In a 1909 story in the Emmitsburg Chronicle, Dan Shorb, Bill Snider, Ed Brown, and Nathan Hoke added to the Frederick County legend of the snallygaster monster by recounting their encounter with the beast. The men fought with it for hours, chasing it to Carroll County. It was described as having “ghost-like wings,” bristles that stuck from its snout, and “its hide was the color of the down side of a catfish.” It could also breathe fire.

“Bill Snider says it sounded for all the world like Flat Run at high tide where the waters rush over the rocks at Whitmore’s Wharf, only more so,” the Chronicle reported. “The air was charged with some peculiar smell, rather loud too for it wakened the man in the signal tower at Dry Bridge.”

During 1910, a number of articles talked about the airship that Dan Shorb built. It was 130 feet long and 16 feet wide and carried “two auto-magneto-bi-sparking generators, a cogless centripedal concussion plane and three wireless rudders,” according to the Chronicle. It had an 87-horsepower engine, fueled with horse mint oil. Its maiden voyage was to include dignitaries who would accompany the inventors “on this, the initial, and most likely, the final trip,” according to the Chronicle.

While that flight apparently went smoothly, one that followed two months later did not. Shorb admitted there was an explosion during the flight. “He had just fed his airship and put it in his stable and was about to take the gears from his clothes’ horse when a snow burst full of robins (some of which escaped to Leitersburg) collided with the gyroscope and ignited the spaker in his silo which exploded with terrific force, and as the wind blowing in an easterly direction, it struck the fodder and carried the shock to Westminster by way of Thurmont,” according to the Chronicle.

By 1912, Shorb was beginning to be called a doctor in the newspaper, a hint at what was to come. In May, the Chronicle ran a short piece about him proclaiming that he would not run for the presidential nomination of either political party.

The following piece ran in the Chronicle in September 1912. Although it doesn’t mention any of the typical members of the Harney University faculty, it definitely has the feel of one of their stories.

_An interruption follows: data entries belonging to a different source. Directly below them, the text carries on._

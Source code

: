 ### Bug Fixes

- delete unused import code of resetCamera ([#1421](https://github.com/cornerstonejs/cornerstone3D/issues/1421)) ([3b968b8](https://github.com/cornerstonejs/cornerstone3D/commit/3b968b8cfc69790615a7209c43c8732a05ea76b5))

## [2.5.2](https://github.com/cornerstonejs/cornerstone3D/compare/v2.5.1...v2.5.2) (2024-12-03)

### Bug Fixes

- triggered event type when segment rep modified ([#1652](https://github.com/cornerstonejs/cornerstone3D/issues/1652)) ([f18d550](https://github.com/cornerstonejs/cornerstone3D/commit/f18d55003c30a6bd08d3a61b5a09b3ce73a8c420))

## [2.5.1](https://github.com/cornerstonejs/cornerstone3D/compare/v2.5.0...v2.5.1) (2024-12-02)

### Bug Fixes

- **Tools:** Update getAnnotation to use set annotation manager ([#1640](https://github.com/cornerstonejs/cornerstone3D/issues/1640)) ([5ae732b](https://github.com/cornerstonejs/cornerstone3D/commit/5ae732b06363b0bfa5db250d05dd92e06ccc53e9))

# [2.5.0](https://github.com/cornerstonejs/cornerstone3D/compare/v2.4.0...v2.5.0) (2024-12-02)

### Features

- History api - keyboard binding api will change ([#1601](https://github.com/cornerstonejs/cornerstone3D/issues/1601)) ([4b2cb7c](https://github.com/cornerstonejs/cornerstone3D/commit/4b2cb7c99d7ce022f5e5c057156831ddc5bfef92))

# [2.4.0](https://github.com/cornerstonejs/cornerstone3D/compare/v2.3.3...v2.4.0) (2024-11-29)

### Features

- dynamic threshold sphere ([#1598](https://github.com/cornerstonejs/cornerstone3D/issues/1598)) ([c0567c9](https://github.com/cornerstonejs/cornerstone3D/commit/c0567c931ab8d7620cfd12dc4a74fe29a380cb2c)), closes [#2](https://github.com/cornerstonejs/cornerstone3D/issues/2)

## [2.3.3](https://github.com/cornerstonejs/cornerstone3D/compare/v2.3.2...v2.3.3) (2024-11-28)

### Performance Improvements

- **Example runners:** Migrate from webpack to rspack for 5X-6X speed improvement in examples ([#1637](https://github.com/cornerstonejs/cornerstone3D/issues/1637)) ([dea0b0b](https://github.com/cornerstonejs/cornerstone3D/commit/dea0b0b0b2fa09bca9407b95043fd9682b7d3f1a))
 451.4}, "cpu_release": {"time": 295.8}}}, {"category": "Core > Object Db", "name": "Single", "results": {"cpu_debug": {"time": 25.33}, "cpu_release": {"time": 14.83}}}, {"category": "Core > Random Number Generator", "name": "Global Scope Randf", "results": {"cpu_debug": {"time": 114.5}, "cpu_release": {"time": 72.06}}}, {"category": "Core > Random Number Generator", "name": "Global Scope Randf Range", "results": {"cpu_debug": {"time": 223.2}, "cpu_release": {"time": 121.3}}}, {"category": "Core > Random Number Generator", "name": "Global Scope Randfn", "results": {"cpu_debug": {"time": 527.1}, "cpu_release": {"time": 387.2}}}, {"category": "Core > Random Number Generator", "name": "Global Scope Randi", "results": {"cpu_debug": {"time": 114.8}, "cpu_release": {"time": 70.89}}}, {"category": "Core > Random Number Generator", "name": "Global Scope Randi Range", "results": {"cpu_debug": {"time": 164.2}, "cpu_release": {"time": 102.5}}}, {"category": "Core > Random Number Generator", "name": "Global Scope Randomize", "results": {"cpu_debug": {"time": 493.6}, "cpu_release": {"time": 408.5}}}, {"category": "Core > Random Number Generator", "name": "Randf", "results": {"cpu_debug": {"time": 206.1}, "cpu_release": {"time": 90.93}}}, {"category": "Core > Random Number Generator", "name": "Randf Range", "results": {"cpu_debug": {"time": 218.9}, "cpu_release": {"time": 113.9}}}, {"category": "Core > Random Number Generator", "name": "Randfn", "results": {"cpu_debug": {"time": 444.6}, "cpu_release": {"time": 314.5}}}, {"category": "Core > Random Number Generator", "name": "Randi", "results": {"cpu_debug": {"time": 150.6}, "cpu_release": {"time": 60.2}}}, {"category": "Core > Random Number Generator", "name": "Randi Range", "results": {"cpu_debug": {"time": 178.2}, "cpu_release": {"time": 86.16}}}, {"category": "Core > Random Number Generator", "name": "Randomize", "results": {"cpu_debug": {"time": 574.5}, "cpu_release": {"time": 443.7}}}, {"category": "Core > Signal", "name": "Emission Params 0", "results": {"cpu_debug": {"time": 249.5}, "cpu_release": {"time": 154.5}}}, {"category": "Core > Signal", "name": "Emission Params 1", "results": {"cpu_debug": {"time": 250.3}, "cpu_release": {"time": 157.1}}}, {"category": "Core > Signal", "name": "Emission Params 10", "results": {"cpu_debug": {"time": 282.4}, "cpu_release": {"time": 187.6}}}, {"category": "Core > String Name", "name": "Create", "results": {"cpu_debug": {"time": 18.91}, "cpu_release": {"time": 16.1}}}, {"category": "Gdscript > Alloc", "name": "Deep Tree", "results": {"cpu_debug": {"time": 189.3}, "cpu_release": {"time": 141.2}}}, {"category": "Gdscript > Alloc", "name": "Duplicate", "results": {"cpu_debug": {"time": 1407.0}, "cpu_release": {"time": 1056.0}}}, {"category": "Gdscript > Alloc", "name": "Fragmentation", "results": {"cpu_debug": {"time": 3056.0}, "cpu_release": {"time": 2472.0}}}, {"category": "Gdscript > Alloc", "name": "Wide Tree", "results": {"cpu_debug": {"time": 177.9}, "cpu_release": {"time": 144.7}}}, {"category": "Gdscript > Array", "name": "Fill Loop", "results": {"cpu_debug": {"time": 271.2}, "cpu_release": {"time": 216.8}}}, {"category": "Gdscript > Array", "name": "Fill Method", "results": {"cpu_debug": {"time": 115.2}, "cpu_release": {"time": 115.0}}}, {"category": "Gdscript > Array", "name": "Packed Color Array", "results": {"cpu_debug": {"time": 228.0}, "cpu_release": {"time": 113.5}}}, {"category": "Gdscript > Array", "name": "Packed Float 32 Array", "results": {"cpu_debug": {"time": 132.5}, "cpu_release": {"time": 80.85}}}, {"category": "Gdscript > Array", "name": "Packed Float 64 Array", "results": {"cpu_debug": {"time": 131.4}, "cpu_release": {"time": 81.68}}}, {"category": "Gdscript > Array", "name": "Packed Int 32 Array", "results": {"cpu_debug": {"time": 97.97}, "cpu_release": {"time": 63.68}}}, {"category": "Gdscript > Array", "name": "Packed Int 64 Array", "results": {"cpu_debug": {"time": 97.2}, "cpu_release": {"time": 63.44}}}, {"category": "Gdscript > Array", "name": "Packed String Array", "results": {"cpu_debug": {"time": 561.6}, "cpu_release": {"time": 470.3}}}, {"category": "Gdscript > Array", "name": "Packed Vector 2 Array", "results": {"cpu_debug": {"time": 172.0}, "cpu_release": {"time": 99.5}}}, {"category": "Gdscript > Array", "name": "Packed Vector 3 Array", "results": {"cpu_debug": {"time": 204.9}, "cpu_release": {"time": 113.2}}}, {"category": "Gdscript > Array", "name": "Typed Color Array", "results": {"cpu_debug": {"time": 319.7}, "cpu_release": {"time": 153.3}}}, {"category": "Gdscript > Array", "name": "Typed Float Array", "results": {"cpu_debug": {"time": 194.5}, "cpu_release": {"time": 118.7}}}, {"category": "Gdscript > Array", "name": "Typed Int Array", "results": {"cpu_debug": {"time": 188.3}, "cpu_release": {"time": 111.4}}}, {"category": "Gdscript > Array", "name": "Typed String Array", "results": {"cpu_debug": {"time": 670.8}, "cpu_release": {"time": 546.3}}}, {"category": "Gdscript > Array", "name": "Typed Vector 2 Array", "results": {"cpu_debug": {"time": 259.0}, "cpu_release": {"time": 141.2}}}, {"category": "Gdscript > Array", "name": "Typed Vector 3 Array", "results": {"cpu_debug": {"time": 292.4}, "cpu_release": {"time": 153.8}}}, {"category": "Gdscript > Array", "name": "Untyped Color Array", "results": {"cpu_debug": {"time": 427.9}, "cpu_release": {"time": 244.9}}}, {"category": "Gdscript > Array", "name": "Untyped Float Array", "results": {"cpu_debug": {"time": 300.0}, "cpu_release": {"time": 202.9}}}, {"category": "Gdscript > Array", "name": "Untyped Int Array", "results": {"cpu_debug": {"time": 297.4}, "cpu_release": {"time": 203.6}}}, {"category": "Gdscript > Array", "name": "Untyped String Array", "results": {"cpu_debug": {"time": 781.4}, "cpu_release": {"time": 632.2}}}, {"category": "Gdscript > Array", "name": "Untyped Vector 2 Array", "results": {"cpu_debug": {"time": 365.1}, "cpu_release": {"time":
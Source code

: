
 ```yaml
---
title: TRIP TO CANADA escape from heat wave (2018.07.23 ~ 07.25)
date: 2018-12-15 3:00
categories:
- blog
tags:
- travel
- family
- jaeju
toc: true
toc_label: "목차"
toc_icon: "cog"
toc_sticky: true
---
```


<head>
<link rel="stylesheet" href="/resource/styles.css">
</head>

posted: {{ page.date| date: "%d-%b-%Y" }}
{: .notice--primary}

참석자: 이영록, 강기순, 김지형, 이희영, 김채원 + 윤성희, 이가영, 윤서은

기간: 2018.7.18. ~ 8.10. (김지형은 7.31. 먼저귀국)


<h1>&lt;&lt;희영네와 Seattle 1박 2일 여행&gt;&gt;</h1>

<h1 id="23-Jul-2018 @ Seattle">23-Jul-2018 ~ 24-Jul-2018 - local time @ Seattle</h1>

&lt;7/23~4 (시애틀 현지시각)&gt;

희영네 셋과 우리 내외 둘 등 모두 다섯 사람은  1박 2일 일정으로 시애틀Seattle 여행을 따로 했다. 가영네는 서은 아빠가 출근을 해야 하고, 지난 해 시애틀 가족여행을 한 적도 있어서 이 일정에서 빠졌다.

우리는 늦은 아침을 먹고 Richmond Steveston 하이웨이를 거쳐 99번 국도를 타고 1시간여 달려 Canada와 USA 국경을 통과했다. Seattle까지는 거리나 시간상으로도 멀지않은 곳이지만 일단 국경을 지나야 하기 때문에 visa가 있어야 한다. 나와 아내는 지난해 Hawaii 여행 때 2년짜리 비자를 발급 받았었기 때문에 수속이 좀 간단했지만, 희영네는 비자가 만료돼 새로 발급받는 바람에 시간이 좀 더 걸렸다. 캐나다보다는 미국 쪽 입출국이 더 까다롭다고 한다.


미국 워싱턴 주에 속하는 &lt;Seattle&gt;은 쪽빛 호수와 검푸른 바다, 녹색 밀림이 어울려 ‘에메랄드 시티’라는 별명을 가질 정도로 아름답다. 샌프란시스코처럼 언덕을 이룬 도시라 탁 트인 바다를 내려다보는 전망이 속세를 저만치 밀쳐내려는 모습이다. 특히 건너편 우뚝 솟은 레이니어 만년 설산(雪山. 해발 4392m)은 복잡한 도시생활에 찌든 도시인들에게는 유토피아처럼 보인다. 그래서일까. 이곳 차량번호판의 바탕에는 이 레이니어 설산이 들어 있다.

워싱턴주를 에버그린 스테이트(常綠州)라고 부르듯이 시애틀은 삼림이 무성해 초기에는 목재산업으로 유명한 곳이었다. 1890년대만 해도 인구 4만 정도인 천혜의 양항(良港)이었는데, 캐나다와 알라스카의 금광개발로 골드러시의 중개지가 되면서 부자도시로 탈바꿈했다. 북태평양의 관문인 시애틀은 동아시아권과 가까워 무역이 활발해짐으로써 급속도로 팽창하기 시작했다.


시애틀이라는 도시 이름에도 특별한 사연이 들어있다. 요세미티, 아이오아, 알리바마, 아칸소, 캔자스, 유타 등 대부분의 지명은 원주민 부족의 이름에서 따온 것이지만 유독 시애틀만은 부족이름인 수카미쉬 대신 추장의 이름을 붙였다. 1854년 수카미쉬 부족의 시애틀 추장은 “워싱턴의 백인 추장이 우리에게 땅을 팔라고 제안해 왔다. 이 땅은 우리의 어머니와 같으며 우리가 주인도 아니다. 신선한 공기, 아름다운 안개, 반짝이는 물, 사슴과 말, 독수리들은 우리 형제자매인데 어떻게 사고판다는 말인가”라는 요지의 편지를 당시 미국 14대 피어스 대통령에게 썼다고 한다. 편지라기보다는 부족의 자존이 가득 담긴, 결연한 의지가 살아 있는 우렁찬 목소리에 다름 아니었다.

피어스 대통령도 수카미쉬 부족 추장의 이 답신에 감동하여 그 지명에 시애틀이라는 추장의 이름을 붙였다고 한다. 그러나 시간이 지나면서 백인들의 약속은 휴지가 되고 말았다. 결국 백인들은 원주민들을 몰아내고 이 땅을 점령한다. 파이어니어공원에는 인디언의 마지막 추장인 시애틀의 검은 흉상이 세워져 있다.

“After many months of careful experimenting and the expenditure of $16,547 in real stage money, Drs. Herr Van Mueller and John E. Davidson have perfected a flying apparatus, called by them the Gyro Scutoplane. It is propelled by an eight-cylinder hexagonal engine using monkey feathers for fuel and is capable of attaining a speed of 85.6 miles a minute. A diagram and full particulars of this invention may be seen in the current issue of the Pallbearer’s Review. Decorations have been given to both the scientists and each has received a medal of the Order of the Plush Ladle, conferred by the Sultan of Slush.”

By this time, Harney University had already started being mentioned in the pages of the newspaper, and a legend was born.

The building drawing is from the Emmitsburg Chronicle and supposedly showed the Harney University Science Hall that Dr. John Culp, Professor Emeritus of the Science of Pingpongology, presented the university.